- **ENTRIES PROVIDED**

····················

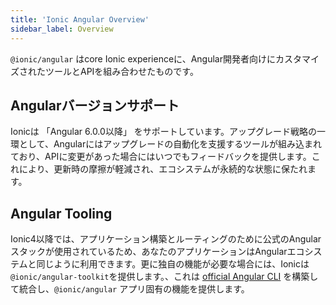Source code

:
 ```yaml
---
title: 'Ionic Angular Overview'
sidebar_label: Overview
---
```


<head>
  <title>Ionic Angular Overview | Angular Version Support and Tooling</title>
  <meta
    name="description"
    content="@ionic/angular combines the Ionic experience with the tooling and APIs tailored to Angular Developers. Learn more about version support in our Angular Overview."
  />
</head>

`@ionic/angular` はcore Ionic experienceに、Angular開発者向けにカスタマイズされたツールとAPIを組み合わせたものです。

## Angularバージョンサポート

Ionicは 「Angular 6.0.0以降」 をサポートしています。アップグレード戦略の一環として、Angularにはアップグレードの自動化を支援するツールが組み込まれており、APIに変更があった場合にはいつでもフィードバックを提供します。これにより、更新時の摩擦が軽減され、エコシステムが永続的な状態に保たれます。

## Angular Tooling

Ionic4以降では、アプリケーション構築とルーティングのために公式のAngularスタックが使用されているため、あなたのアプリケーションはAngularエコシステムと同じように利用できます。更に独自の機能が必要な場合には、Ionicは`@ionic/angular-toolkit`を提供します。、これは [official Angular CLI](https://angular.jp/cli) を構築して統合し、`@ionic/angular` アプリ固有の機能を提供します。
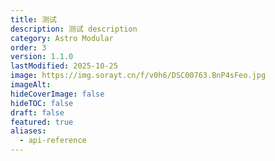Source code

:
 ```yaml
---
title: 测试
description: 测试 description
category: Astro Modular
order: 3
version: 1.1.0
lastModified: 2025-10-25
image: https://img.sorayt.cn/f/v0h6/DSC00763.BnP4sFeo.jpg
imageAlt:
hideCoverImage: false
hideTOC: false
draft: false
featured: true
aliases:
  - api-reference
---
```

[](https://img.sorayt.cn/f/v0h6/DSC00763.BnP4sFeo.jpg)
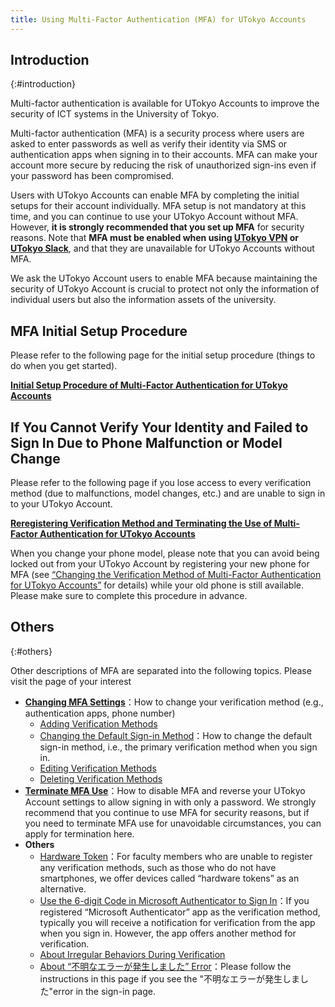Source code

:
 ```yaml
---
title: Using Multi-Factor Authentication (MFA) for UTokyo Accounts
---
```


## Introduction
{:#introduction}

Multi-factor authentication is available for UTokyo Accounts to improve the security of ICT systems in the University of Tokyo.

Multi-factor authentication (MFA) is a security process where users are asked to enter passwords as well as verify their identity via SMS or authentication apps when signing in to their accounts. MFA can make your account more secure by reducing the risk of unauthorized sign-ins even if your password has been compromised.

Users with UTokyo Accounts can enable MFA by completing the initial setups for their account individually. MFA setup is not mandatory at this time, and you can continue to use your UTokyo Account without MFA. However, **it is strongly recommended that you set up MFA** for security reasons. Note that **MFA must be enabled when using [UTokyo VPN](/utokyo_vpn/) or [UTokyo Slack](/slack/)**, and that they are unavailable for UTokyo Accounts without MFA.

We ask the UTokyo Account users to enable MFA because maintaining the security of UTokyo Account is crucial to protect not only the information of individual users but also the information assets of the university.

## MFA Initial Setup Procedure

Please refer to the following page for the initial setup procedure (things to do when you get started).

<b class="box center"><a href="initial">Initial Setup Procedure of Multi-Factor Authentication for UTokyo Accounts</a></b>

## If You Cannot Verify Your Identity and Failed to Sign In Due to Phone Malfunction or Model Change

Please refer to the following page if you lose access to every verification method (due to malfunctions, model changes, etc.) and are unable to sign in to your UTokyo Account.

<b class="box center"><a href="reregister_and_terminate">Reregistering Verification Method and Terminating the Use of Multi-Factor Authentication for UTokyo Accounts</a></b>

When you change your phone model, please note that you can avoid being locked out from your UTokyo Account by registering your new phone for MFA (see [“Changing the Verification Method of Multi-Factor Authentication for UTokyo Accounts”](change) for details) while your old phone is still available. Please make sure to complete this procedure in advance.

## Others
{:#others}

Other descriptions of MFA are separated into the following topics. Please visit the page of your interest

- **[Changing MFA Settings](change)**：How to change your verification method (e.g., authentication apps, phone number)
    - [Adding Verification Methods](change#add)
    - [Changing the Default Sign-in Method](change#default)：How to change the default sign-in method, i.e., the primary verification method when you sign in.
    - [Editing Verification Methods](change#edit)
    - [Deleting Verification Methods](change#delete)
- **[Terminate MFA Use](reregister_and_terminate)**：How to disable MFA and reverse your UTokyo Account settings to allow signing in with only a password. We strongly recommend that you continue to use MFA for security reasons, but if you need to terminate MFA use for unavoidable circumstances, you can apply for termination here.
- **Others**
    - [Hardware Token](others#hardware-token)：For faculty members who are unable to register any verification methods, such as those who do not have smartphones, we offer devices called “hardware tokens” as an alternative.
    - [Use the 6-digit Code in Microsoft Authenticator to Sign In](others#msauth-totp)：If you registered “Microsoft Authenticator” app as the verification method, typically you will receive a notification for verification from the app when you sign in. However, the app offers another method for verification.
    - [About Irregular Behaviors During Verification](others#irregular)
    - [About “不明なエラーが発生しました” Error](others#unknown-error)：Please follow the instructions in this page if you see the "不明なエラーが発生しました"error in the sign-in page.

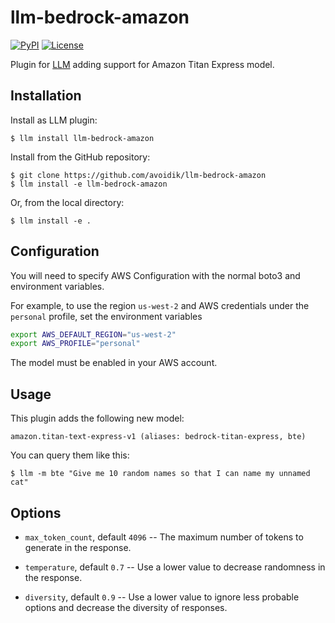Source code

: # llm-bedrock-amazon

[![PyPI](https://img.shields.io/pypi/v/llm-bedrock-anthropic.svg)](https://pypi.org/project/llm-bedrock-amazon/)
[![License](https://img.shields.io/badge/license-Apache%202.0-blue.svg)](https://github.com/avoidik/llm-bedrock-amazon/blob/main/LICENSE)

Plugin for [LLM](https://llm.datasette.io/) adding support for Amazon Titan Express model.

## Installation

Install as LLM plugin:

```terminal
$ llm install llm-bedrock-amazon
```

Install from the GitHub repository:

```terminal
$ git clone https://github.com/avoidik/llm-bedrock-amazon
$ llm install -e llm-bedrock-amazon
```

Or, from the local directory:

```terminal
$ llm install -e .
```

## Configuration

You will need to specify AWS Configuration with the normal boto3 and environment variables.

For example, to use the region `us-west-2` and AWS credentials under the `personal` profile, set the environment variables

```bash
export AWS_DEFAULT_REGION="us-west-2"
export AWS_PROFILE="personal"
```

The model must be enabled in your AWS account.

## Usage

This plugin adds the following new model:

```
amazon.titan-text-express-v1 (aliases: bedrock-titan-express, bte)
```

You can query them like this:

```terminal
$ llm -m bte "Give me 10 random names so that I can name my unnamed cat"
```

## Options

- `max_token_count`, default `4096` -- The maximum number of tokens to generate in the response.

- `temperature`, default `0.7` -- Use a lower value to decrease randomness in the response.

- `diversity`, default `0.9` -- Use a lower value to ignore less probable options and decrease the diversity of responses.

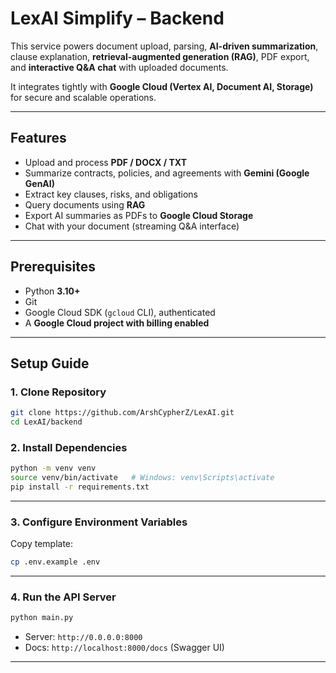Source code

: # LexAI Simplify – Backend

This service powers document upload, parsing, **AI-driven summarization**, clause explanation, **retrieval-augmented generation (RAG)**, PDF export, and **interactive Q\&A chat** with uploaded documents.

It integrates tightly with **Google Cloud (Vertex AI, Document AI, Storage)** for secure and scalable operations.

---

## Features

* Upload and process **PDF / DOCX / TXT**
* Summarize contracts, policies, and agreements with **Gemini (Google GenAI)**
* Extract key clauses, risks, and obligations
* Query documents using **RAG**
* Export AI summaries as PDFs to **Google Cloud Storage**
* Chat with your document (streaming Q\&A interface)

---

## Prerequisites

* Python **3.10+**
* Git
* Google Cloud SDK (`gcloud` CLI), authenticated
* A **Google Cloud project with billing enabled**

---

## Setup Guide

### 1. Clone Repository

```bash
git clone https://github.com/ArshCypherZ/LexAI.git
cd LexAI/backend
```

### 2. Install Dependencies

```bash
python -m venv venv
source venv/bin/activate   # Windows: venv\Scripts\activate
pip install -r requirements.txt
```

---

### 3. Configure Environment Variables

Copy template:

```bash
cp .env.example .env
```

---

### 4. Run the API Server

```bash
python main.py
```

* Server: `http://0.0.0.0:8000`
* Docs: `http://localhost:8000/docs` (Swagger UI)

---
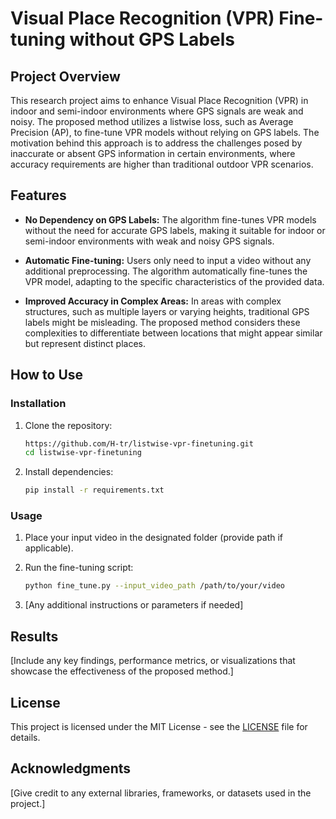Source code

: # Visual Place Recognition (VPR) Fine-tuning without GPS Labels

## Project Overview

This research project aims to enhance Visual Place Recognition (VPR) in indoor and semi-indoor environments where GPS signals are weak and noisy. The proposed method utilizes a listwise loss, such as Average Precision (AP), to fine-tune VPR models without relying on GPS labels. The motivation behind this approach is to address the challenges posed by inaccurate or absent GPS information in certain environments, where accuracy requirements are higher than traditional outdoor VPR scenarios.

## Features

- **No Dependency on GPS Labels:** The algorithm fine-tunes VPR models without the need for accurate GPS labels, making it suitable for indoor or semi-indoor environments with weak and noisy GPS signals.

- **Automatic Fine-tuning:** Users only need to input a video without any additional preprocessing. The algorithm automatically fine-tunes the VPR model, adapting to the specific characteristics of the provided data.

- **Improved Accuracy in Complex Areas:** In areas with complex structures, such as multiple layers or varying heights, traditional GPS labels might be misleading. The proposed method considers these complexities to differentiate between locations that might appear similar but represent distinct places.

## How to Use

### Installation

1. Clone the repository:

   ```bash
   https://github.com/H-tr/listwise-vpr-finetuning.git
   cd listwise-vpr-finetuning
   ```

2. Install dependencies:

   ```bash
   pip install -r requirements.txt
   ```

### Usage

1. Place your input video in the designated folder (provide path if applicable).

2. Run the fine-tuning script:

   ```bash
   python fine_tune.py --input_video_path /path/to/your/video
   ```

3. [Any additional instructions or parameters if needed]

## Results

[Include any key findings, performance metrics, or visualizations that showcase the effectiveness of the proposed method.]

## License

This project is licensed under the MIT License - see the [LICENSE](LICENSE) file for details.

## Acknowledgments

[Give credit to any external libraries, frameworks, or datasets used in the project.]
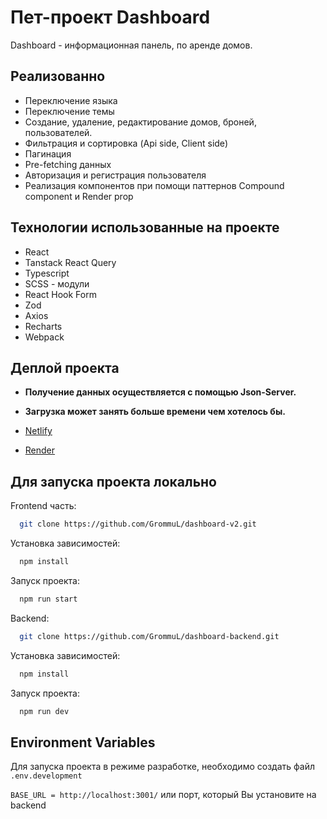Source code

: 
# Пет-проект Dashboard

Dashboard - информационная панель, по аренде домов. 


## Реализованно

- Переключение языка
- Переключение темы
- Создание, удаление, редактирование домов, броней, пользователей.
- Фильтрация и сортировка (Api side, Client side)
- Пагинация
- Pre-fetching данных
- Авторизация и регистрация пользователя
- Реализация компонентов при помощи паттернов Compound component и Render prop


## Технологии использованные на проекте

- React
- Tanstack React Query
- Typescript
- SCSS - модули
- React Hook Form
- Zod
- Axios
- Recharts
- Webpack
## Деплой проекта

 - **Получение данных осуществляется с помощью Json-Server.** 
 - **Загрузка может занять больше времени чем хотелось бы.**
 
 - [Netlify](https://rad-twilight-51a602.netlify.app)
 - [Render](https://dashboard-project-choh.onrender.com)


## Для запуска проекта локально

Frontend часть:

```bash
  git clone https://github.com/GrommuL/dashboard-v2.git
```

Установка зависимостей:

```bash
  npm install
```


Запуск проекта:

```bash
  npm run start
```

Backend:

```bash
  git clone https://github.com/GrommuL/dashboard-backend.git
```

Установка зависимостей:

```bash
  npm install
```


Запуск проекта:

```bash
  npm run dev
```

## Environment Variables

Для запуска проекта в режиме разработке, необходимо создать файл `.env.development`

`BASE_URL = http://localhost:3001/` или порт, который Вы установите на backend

····················

- **TRY IT**
Transcribe nothing except the lines from the one with "- Авторизация и регистрация пользователя" through the end of the data above, each exactly as it appears.

- **ANSWER TO THE PROBLEM**
- Авторизация и регистрация пользователя
- Реализация компонентов при помощи паттернов Compound component и Render prop


## Технологии использованные на проекте

- React
- Tanstack React Query
- Typescript
- SCSS - модули
- React Hook Form
- Zod
- Axios
- Recharts
- Webpack
## Деплой проекта

 - **Получение данных осуществляется с помощью Json-Server.** 
 - **Загрузка может занять больше времени чем хотелось бы.**
 
 - [Netlify](https://rad-twilight-51a602.netlify.app)
 - [Render](https://dashboard-project-choh.onrender.com)


## Для запуска проекта локально

Frontend часть:

```bash
  git clone https://github.com/GrommuL/dashboard-v2.git
```

Установка зависимостей:

```bash
  npm install
```


Запуск проекта:

```bash
  npm run start
```

Backend:

```bash
  git clone https://github.com/GrommuL/dashboard-backend.git
```

Установка зависимостей:

```bash
  npm install
```


Запуск проекта:

```bash
  npm run dev
```

## Environment Variables

Для запуска проекта в режиме разработке, необходимо создать файл `.env.development`

`BASE_URL = http://localhost:3001/` или порт, который Вы установите на backend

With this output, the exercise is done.